Soon, a nurse dressed in green scrubs, and an older doctor came into the room. He introduced himself quickly and rudely, and instructed me to place my feet in the stirrups. I can remember looking up at the ceiling on the ceiling there was a picture of a monkey, and next to the money the phrase, “An apple a day, keeps the doctor away”. I couldn’t believe that was up there! Next thing I knew – I was being injected with some form of anesthesia. I became groggy but was instantly awake as soon as the doctor began the procedure. I remember thinking that I was going to die.

I had never experienced so much pain in my life, and I just cried, begging him to stop. I started jerking, trying to get away from him, but the nurse kept telling me to calm down, or I would hurt myself. I laid there and cried. I felt like my life had been drained from me. I remember wishing that it was. After the procedure ended, I was brought into the recovery room. There were two women on each side of me. One was sleeping heavily, and the other was sleeping with a smirk on her face, like she was happy about what she had just done. I on the other hand can remember looking at the vertical blinds on the window, feeling nothing but emptiness. Then I had realized what I had done. I killed my baby. My thoughts soon vanished when a young woman began screaming in the hall. She had just had the procedure done, and was being wheeled into the recovery room. She couldn’t walk, and was just screaming and crying hysterically. I just wanted to hug her and let her know that it would be okay. She calmed down, and I remember looking into her eyes. They looked blank, like there was no one there. I knew I had to leave. I told the nurse I was feeling fine (which was a lie) and she gave me my paper work, clothes, and prescriptions, and sent me on my way. I left the clinic that day, vowing to never return there.

The day after the abortion, I woke up early and found that I couldn’t walk. I was doubled over in pain. I was rushed to the E.R. to discover that there was an infection setting in quickly. They gave me several medications to take. I was soon feeling better a few weeks later. After I began feeling better, I also began feeling “relieved.” I began to feel “happy” that I had the abortion. For some reason, I felt happy that I didn’t have to worry about my boyfriend leaving me.

Those feeling didn’t last very long. By the time January came around, I was feeling terrible. I finally realized how stupid I was for killing my baby. I wanted my baby back so bad, and I knew that nothing I did could bring my baby back. I started slipping into a depression. I began skipping school, laying in bed, crying because I wanted my baby. I became violent towards my boyfriend for pressuring me into the abortion, and I completely ignored my friends. I eventually dropped out of school completely.

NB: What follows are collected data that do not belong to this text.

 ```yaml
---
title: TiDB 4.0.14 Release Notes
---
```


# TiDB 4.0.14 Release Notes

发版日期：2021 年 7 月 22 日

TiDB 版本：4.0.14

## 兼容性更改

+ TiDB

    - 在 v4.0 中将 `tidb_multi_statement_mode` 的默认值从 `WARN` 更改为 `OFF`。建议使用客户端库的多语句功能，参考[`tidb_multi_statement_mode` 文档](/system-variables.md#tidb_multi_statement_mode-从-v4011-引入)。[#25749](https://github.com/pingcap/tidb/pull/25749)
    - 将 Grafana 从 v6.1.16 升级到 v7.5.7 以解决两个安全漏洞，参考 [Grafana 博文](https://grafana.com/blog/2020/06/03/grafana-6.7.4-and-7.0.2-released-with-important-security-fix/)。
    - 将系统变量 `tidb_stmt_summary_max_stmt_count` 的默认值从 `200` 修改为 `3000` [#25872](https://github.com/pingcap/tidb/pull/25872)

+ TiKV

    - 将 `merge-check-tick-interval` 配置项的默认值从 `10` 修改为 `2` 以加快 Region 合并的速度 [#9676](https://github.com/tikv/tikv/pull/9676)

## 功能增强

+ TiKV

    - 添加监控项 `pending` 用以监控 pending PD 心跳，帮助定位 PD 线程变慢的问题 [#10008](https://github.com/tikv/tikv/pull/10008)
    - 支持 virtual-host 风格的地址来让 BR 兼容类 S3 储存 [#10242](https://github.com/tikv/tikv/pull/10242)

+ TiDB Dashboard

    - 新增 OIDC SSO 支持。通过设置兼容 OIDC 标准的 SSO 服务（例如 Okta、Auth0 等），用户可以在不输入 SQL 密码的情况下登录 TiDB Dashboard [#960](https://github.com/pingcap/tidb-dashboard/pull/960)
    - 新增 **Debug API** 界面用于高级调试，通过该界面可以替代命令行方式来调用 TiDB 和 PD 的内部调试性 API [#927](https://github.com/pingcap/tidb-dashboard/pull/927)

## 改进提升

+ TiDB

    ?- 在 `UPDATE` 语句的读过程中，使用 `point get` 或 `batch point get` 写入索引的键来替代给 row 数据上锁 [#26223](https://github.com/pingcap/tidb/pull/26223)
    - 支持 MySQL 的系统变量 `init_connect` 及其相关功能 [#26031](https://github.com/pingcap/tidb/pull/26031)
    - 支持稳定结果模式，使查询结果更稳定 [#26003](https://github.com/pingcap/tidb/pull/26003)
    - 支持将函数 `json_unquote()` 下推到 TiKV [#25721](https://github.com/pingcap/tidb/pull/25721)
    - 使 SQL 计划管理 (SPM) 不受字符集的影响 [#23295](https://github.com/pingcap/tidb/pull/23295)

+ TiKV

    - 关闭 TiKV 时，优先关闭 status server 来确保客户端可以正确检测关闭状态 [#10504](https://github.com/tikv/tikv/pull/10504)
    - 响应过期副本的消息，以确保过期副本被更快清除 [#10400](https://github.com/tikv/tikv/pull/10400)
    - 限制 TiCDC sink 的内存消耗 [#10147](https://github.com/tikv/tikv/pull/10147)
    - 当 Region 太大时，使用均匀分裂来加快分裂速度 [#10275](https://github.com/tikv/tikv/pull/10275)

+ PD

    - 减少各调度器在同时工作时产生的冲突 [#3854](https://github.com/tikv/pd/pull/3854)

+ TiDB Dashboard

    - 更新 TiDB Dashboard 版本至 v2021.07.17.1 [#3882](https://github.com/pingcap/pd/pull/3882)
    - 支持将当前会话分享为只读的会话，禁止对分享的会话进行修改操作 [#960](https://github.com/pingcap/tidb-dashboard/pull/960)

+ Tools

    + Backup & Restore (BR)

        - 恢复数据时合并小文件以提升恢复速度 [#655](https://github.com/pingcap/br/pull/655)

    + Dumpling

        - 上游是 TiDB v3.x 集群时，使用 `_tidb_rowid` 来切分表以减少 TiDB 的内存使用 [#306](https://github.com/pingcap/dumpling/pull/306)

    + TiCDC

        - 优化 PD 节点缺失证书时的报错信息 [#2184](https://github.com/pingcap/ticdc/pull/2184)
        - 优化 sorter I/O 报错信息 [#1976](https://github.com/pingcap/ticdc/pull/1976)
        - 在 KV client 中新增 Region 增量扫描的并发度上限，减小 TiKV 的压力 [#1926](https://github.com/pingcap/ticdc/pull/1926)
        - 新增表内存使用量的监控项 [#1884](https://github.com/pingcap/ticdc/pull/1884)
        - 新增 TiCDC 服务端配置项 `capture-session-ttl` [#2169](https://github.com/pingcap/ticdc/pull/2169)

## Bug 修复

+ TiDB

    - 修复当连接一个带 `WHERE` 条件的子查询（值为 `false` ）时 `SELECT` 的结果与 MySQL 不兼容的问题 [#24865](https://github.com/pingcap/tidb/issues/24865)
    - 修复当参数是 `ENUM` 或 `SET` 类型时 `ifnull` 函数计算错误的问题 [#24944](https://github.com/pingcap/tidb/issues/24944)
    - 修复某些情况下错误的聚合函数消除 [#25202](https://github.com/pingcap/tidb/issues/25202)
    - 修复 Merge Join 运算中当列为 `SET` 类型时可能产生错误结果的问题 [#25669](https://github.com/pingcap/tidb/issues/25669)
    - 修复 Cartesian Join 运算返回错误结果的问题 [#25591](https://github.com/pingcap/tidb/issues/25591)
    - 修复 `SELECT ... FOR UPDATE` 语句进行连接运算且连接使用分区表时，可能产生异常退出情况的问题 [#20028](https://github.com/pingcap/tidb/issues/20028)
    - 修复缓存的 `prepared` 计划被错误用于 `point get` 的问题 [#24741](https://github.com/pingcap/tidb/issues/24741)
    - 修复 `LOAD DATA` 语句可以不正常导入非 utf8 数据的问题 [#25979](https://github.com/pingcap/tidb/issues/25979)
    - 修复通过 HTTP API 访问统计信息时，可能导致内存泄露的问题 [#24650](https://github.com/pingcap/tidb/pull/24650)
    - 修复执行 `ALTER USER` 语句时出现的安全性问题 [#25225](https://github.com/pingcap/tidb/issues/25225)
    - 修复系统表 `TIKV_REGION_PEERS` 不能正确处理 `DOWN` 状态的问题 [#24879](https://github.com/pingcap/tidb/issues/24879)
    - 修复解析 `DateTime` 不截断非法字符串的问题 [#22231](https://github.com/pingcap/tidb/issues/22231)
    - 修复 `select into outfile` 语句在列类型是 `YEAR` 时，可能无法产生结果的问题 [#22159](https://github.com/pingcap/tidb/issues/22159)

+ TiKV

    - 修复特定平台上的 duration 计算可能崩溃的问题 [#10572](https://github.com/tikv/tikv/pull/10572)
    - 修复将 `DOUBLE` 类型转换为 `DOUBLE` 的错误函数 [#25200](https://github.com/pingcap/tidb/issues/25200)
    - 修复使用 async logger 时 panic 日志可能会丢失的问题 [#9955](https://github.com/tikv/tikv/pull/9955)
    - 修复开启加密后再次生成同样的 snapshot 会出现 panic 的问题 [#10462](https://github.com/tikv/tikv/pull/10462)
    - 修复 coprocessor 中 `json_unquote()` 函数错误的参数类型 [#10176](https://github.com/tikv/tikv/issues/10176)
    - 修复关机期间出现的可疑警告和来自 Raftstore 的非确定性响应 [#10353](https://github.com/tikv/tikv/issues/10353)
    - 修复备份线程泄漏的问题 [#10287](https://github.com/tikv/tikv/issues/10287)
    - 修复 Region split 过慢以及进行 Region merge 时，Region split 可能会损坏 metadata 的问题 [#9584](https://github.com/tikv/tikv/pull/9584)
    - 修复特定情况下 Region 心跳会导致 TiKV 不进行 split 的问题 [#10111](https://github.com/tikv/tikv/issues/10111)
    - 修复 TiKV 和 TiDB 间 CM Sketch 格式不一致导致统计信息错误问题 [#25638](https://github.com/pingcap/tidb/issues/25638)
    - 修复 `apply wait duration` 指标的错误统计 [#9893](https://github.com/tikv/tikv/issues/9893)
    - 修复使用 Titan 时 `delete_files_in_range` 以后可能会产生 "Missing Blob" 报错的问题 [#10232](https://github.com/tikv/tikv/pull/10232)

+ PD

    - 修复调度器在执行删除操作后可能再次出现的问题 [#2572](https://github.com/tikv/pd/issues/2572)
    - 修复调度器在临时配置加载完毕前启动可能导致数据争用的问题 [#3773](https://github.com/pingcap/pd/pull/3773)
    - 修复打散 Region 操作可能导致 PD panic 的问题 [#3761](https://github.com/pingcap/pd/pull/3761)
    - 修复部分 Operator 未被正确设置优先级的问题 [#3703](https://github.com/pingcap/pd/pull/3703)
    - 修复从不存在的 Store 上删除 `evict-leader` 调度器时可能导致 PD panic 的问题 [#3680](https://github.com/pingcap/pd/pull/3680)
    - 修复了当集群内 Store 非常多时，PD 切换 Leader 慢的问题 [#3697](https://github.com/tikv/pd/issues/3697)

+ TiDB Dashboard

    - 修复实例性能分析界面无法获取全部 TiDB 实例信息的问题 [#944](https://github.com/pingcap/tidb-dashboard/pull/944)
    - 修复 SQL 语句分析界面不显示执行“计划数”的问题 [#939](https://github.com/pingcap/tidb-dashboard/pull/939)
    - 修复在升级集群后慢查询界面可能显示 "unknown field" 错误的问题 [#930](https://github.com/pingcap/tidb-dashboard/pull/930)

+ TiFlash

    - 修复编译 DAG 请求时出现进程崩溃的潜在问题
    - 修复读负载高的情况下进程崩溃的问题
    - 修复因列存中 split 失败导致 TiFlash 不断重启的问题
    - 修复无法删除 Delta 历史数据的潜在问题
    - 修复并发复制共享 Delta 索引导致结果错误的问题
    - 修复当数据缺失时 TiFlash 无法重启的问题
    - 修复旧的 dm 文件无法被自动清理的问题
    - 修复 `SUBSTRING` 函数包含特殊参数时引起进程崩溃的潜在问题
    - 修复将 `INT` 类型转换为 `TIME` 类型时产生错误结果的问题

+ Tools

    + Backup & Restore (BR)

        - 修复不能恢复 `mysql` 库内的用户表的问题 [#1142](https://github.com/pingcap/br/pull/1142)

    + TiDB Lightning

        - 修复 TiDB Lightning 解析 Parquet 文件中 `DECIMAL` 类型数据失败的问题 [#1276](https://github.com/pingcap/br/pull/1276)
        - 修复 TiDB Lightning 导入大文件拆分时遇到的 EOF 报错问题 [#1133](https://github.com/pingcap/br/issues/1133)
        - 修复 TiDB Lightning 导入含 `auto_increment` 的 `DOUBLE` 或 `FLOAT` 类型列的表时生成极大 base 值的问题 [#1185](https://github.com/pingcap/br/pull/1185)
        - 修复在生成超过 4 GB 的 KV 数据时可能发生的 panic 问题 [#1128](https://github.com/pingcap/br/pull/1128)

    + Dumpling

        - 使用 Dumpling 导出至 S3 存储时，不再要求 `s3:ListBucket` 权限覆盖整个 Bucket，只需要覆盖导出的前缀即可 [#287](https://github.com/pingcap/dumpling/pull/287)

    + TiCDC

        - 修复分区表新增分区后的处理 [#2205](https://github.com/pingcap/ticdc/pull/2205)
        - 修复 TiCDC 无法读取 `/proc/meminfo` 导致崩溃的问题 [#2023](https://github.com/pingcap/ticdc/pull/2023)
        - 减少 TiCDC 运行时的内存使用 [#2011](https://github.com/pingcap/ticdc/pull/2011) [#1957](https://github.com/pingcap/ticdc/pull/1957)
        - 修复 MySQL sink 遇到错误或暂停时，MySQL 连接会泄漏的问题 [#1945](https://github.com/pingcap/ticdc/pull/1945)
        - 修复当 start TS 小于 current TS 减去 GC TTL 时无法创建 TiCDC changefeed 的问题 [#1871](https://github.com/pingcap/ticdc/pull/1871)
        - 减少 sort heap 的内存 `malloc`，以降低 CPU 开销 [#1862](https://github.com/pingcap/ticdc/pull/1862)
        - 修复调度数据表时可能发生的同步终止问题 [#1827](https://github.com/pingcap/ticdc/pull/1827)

One day while watching TV I saw a commercial about abortion, and it said to call if your life had been affected by an abortion. I called, and found out that they offered classes for what I was going through. I immediately signed up and started the “Project Rachel” classes. I went to the 12 week classes, and came to realize that I was suffering from P.A.S.S. Post Abortion Stress Syndrome. I finally knew that I wasn’t alone. I started to come out of my depression, and tried to work on my feelings. My boyfriend and I were still together, and we often talked about our feelings on the abortion. He finally told me that he was sorry for pressuring me so much to have the abortion. He was just under a lot of pressure from him parents.

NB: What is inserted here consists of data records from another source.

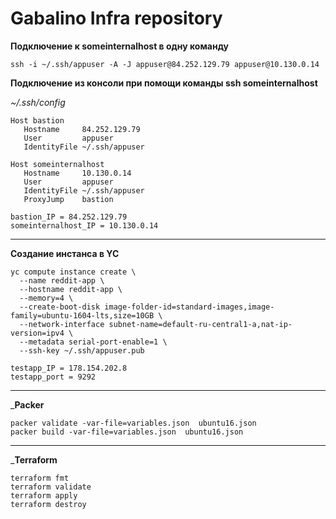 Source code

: # Gabalino Infra repository
__Подключение к someinternalhost в одну команду__

```
ssh -i ~/.ssh/appuser -A -J appuser@84.252.129.79 appuser@10.130.0.14
```

__Подключение из консоли при помощи команды ssh someinternalhost__

_~/.ssh/config_

```
Host bastion
   Hostname     84.252.129.79
   User         appuser
   IdentityFile ~/.ssh/appuser

Host someinternalhost
   Hostname     10.130.0.14
   User         appuser
   IdentityFile ~/.ssh/appuser
   ProxyJump    bastion
```
```
bastion_IP = 84.252.129.79
someinternalhost_IP = 10.130.0.14
```
___

__Создание инстанса в YC__

```
yc compute instance create \
  --name reddit-app \
  --hostname reddit-app \
  --memory=4 \
  --create-boot-disk image-folder-id=standard-images,image-family=ubuntu-1604-lts,size=10GB \
  --network-interface subnet-name=default-ru-central1-a,nat-ip-version=ipv4 \
  --metadata serial-port-enable=1 \
  --ssh-key ~/.ssh/appuser.pub
```

```
testapp_IP = 178.154.202.8
testapp_port = 9292
```
___
___Packer__
```
packer validate -var-file=variables.json  ubuntu16.json
packer build -var-file=variables.json  ubuntu16.json
```
___
___Terraform__
```
terraform fmt
terraform validate
terraform apply
terraform destroy
```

To this very day, I still have not forgiven him. I cannot forgive him until I forgive myself. We are still together – our four year anniversary is soon approaching as is the date of my abortion. Each year on November 4th, and months before, I get in a slump where I feel down, but this year, I am going to try and do something positive to remember my baby. On September 12th, I am starting school again. I will be going to Adult Education to get my High School Diploma. Things are starting to look up for me, though I am still suffering deeply from P.A.S.S.

I have found some comfort in “naming” my lost baby. I always thought that my baby would have been a girl, so I wanted to name her Anna Maria Contreras. Anna after my grandmother.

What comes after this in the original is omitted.